Around the midway point, Tom Hanks’ John Miller and the rest of his squad debate whether or not to execute or free a German prisoner of war. After making him dig his own grave, and against the wishes of several of the soldiers under his command, the decision is made to blindfold the captive and tell him to walk a thousand paces in the opposite direction before he removes it.

Of course, that comes back to haunt them when the very same prisoner utilises his newfound freedom to shoot and kill Miller during the climactic battle sequence, before being gunned down himself by Jeremy Davies’ Upham, who was the only one who spoke to their adversary like he was a real person, bringing the minor character’s arc full circle.
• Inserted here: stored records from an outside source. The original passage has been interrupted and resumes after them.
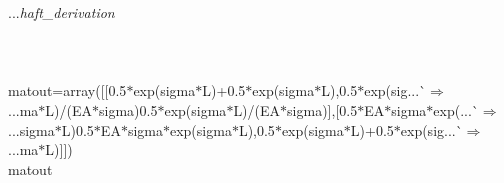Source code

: {{\begin{tabbing}
...{}{\it{haft\_derivation
}}\\
\hspace{20pt}{\it{\#
}}\\
\\
\hspace{20pt}{\it{\#
}}\\
\hspace{20pt}matout=array({[}{[}0.5$\ast$exp(sigma$\ast$L)+0.5$\ast$exp(\dash{}sigma$\ast$L),0.5$\ast$exp(sig{}...\`$\Rightarrow$\\
...{}ma$\ast$L)/(EA$\ast$sigma)\dash{}0.5$\ast$exp(\dash{}sigma$\ast$L)/(EA$\ast$sigma){]},{[}0.5$\ast$EA$\ast$sigma$\ast$exp({}...\`$\Rightarrow$\\
...{}sigma$\ast$L)\dash{}0.5$\ast$EA$\ast$sigma$\ast$exp(\dash{}sigma$\ast$L),0.5$\ast$exp(sigma$\ast$L)+0.5$\ast$exp(\dash{}sig{}...\`$\Rightarrow$\\
...{}ma$\ast$L){]}{]})
\\
\hspace{5pt}matout
\\

\end{tabbing}}}
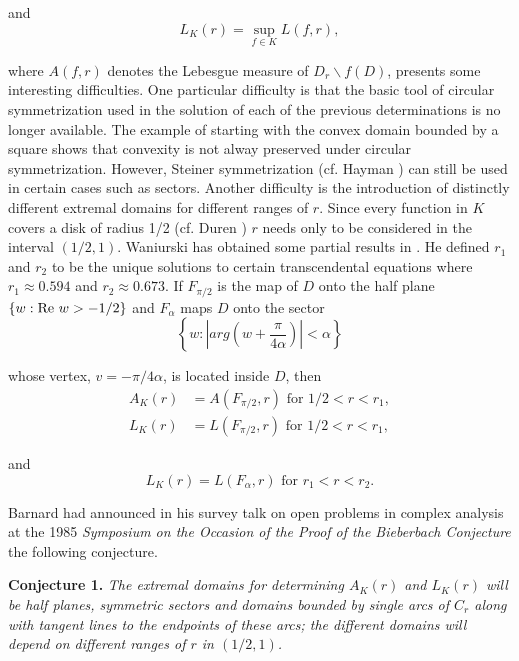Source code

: \documentclass[final]{siamltex}
\begin{document}
\noindent and
\begin{equation*}
L_K(r) = \sup_{f \in K} L(f,r), 
\end{equation*}

\noindent where $A(f,r)$ denotes the Lebesgue measure of $D_r \backslash f(D)$, presents some interesting difficulties.
One particular difficulty is that the basic tool of circular symmetrization used in the solution of each of the previous
determinations is no longer available.  The example of starting with the convex domain bounded by a square shows that 
convexity is not alway preserved under circular symmetrization.  However, Steiner symmetrization (cf. Hayman \cite{Hayman1})
can still be used in certain cases such as sectors.  Another difficulty is the introduction of distinctly different extremal
domains for different ranges of $r$.  Since every function in $K$ covers a disk of radius 1/2 (cf. Duren \cite{Duren1})
$r$ needs only to be considered in the interval $(1/2,1)$.  Waniurski has obtained some partial results in \cite{Waniurski1}.
He defined $r_1$ and $r_2$ to be the unique solutions to certain transcendental equations where $r_1 \approx 0.594$ and $r_2 \approx 0.673$.
If $F_{\pi/2}$ is the map of $D$ onto the half plane $\{ w : {\rm Re} \  w > -1/2 \}$ and $F_\alpha$ maps $D$ onto the sector
$$\left \{ w : \left | arg \left ( w + \frac{\pi}{4\alpha} \right ) \right | < \alpha \right \}$$

\noindent whose vertex, $v = - \pi/4\alpha$, is located inside $D$, then
\begin{align*}
A_K(r) &= A(F_{\pi/2},r) \mbox{ for } 1/2 < r < r_1, \\
L_K(r) &= L(F_{\pi/2},r) \mbox{ for } 1/2 < r < r_1,
\end{align*} 

\noindent and
$$L_K(r) = L(F_\alpha,r) \mbox { for } r_1 < r < r_2.$$

Barnard had announced in his survey talk on open problems in complex analysis at the 1985 {\em Symposium on the Occasion of the 
Proof of the Bieberbach Conjecture} the following conjecture.

\vspace{0.1in}

{\bf Conjecture 1.} {\em The extremal domains for determining $A_K(r)$ and $L_K(r)$ will be half planes, symmetric sectors and domains bounded by single arcs of $C_r$ along with tangent lines to the endpoints of these arcs; the different domains will depend on different ranges of $r$ in $(1/2,1)$.}
\end{document}
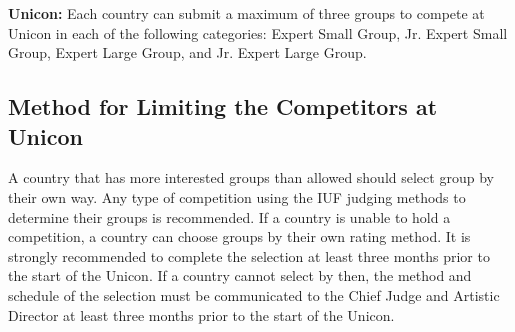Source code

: \textbf{Unicon:} Each country can submit a maximum of three groups to compete at Unicon in each of the following categories: Expert Small Group, Jr. Expert Small Group, Expert Large Group, and Jr. Expert Large Group.

\subsection{Method for Limiting the Competitors at Unicon}
A country that has more interested groups than allowed should select group by their own way.
Any type of competition using the IUF judging methods to determine their groups is recommended.
If a country is unable to hold a competition, a country can choose groups by their own rating method.
It is strongly recommended to complete the selection at least three months prior to the start of the Unicon.
If a country cannot select by then, the method and schedule of the selection must be communicated to the Chief Judge and Artistic Director at least three months prior to the start of the Unicon.
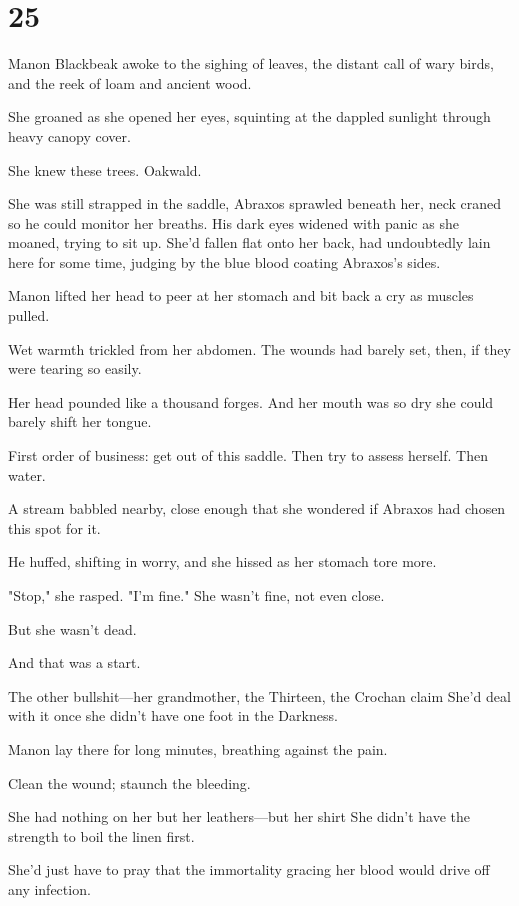 
\chapter{25}

Manon Blackbeak awoke to the sighing of leaves, the distant call of wary birds, and the reek of loam and ancient wood.

She groaned as she opened her eyes, squinting at the dappled sunlight through heavy canopy cover.

She knew these trees. Oakwald.

She was still strapped in the saddle, Abraxos sprawled beneath her, neck craned so he could monitor her breaths. His dark eyes widened with panic as she moaned, trying to sit up. She'd fallen flat onto her back, had undoubtedly lain here for some time, judging by the blue blood coating Abraxos's sides.

Manon lifted her head to peer at her stomach and bit back a cry as muscles pulled.

Wet warmth trickled from her abdomen. The wounds had barely set, then, if they were tearing so easily.

Her head pounded like a thousand forges. And her mouth was so dry she could barely shift her tongue.

First order of business: get out of this saddle. Then try to assess herself. Then water.

A stream babbled nearby, close enough that she wondered if Abraxos had chosen this spot for it.

He huffed, shifting in worry, and she hissed as her stomach tore more.

"Stop," she rasped. "I'm  fine." She wasn't fine, not even close.

But she wasn't dead.

And that was a start.

The other bullshit---her grandmother, the Thirteen, the Crochan claim
 She'd deal with it once she didn't have one foot in the Darkness.

Manon lay there for long minutes, breathing against the pain.

Clean the wound; staunch the bleeding.

She had nothing on her but her leathers---but her shirt  She didn't have the strength to boil the linen first.

She'd just have to pray that the immortality gracing her blood would drive off any infection.

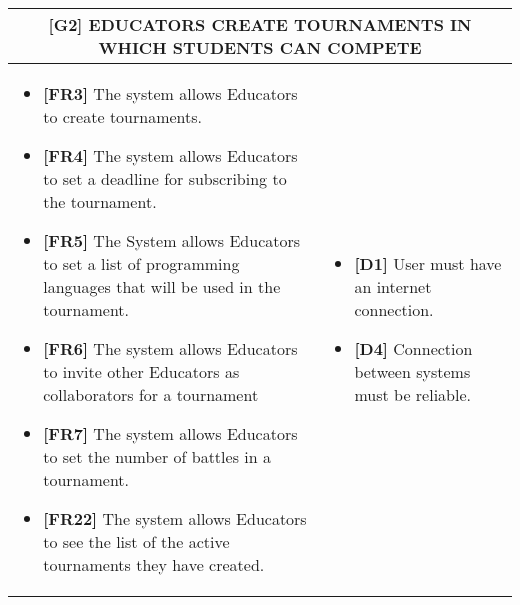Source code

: \documentclass{article}
\begin{document}
\begin{table}[H]
\begin{adjustwidth}{-1in}{-1in}
 \renewcommand{\arraystretch}{1.5}
    \begin{tabular}{|p{9.5cm}|p{9.5cm}|}
        \hline
        \multicolumn{2}{|c|}{\textbf{[G2] EDUCATORS CREATE TOURNAMENTS IN WHICH STUDENTS CAN COMPETE}} \\
        \hline
        \begin{itemize}[label={}, left=0pt, align=left, itemsep=5pt]
            \item \textbf{[FR3]} The system allows Educators to create tournaments.
            \item \textbf{[FR4]} The system allows Educators to set a deadline for subscribing to the tournament.
            \item \textbf{[FR5]} The System allows Educators to set a list of programming languages that will be used in the tournament.
            \item \textbf{[FR6]} The system allows Educators to invite other Educators as collaborators for a tournament
            \item \textbf{[FR7]} The system allows Educators to set the number of battles in a tournament.
            \item \textbf{[FR22]} The system allows Educators to see the list of the active tournaments they have created.
        \end{itemize} &
        \begin{itemize}[label={}, left=0pt, align=left, itemsep=5pt]
            \item \textbf{[D1]} User must have an internet connection.
            \item \textbf{[D4]} Connection between systems must be reliable.
        \end{itemize} \\
        \hline
    \end{tabular}
\end{adjustwidth}
\end{table}
\end{document}
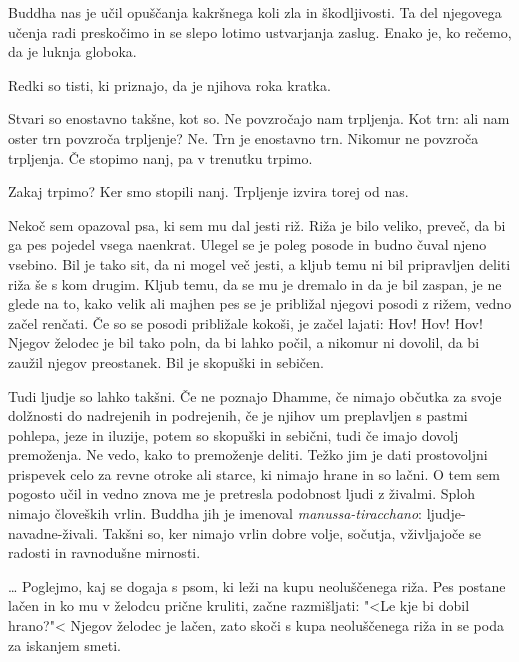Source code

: Buddha nas je učil opuščanja kakršnega koli zla in škodljivosti. Ta del njegovega učenja radi preskočimo in se slepo lotimo ustvarjanja zaslug. Enako je, ko rečemo, da je luknja globoka.

Redki so tisti, ki priznajo, da je njihova roka kratka.


Stvari so enostavno takšne, kot so. Ne povzročajo nam trpljenja. Kot trn: ali nam oster trn povzroča trpljenje? Ne. Trn je enostavno trn. Nikomur ne povzroča trpljenja. Če stopimo nanj, pa v trenutku trpimo.

Zakaj trpimo? Ker smo stopili nanj. Trpljenje izvira torej od nas.

\clearpage


Nekoč sem opazoval psa, ki sem mu dal jesti riž. Riža je bilo veliko, preveč, da bi ga pes pojedel vsega naenkrat. Ulegel se je poleg posode in budno čuval njeno vsebino. Bil je tako sit, da ni mogel več jesti, a kljub temu ni bil pripravljen deliti riža še s kom drugim. Kljub temu, da se mu je dremalo in da je bil zaspan, je ne glede na to, kako velik ali majhen pes se je približal njegovi posodi z rižem, vedno začel renčati. Če so se posodi približale kokoši, je začel lajati: Hov! Hov! Hov! Njegov želodec je bil tako poln, da bi lahko počil, a nikomur ni dovolil, da bi zaužil njegov preostanek. Bil je skopuški in sebičen.

Tudi ljudje so lahko takšni. Če ne poznajo Dhamme, če nimajo občutka za svoje dolžnosti do nadrejenih in podrejenih, če je njihov um preplavljen s pastmi pohlepa, jeze in iluzije, potem so skopuški in sebični, tudi če imajo dovolj premoženja. Ne vedo, kako to premoženje deliti. Težko jim je dati prostovoljni prispevek celo za revne otroke ali starce, ki nimajo hrane in so lačni. O tem sem pogosto učil in vedno znova me je pretresla podobnost ljudi z živalmi. Sploh nimajo človeških vrlin. Buddha jih je imenoval \emph{manussa-tiracchano}: ljudje-navadne-živali. Takšni so, ker nimajo vrlin dobre volje, sočutja, vživljajoče se radosti in ravnodušne mirnosti.

\clearpage


\ldots{} Poglejmo, kaj se dogaja s psom, ki leži na kupu neoluščenega riža. Pes postane lačen in ko mu v želodcu prične kruliti, začne razmišljati: "<Le kje bi dobil hrano?"< Njegov želodec je lačen, zato skoči s kupa neoluščenega riža in se poda za iskanjem smeti.


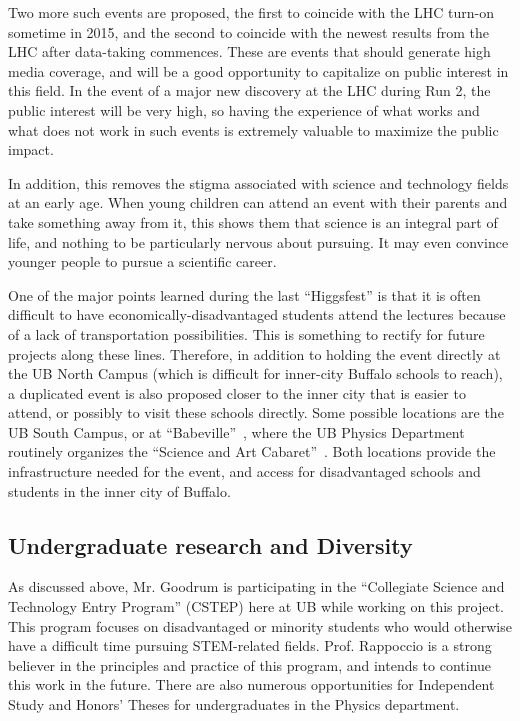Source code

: \documentclass[times,11pt]{article}
\begin{document}
Two more such events are proposed, the first to coincide with the LHC
turn-on sometime in 2015, and the second to coincide with the newest
results from the LHC after data-taking commences. These are 
events that should generate high media coverage, and will be a good
opportunity to capitalize on public interest in this field.
In the event of a major new discovery at the LHC
during Run 2, the public interest will be very high, so having the
experience of what works and what does not work in such events is
extremely valuable to maximize the public impact. 

In addition, this removes the stigma associated with science and
technology fields at an early age. When young children can attend an
event with their parents and take something away from it, this shows
them that science is an integral part of life, and nothing to be
particularly nervous about pursuing. It may even convince younger
people to pursue a scientific career. 

One of the major points learned during the last ``Higgsfest''
is that it is often difficult to have economically-disadvantaged
students attend the lectures because of a lack of transportation
possibilities. This is something to rectify for future
projects along these lines. Therefore, in addition to holding the
event directly
at the UB North Campus (which is difficult for inner-city
Buffalo schools to reach), a duplicated event is also proposed
closer to the inner city that is easier to attend, or possibly to
visit these schools directly. Some possible
locations are the UB South Campus, or at
``Babeville''~\cite{babeville}, where the UB Physics
Department routinely organizes the ``Science and Art
Cabaret''~\cite{cabaret}. Both locations 
provide the infrastructure needed for the event, and
access for disadvantaged schools and students in the inner city of
Buffalo. 




\subsection{Undergraduate research and Diversity}

As discussed above, Mr. Goodrum is participating in the
``Collegiate Science and Technology Entry Program'' (CSTEP) here at
UB while working on this project. This program focuses on
disadvantaged or minority students who would otherwise have a
difficult time pursuing STEM-related fields. Prof. Rappoccio is a
strong believer in the principles and practice of this program, and
intends to continue this work in the future. 
There are also numerous opportunities for Independent Study and
Honors' Theses for undergraduates in the Physics department. 
\end{document}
In an internal memo from March 1997, four months before the first day of shooting, it was revealed that Spielberg lobbied to go full slapstick. “Steven preferred that when Miller’s team lets the German go, there is a warm, almost comical feel to the scene,” it read, before detailing exactly what he had in mind.

“When the troops release the German, they blindfold him and instruct him to keep walking straight for 100 yards. They then head off, but turn to see that by a stroke of bad luck, the German is about to hit the only tree in the entire field! They make bets about whether or not he will hit the tree and then watch breathlessly. The German trips over a rock, gets turned around, and then crashes straight into the tree.”

Would it have come complete with comedy sound effects, too? The memo notes that “this funny, almost endearing moment coldly contrasts the feeling when the German blindly shoots Miller later in the story,” but everyone would agree that Saving Private Ryan was much better off without an unnecessary moment of mirth.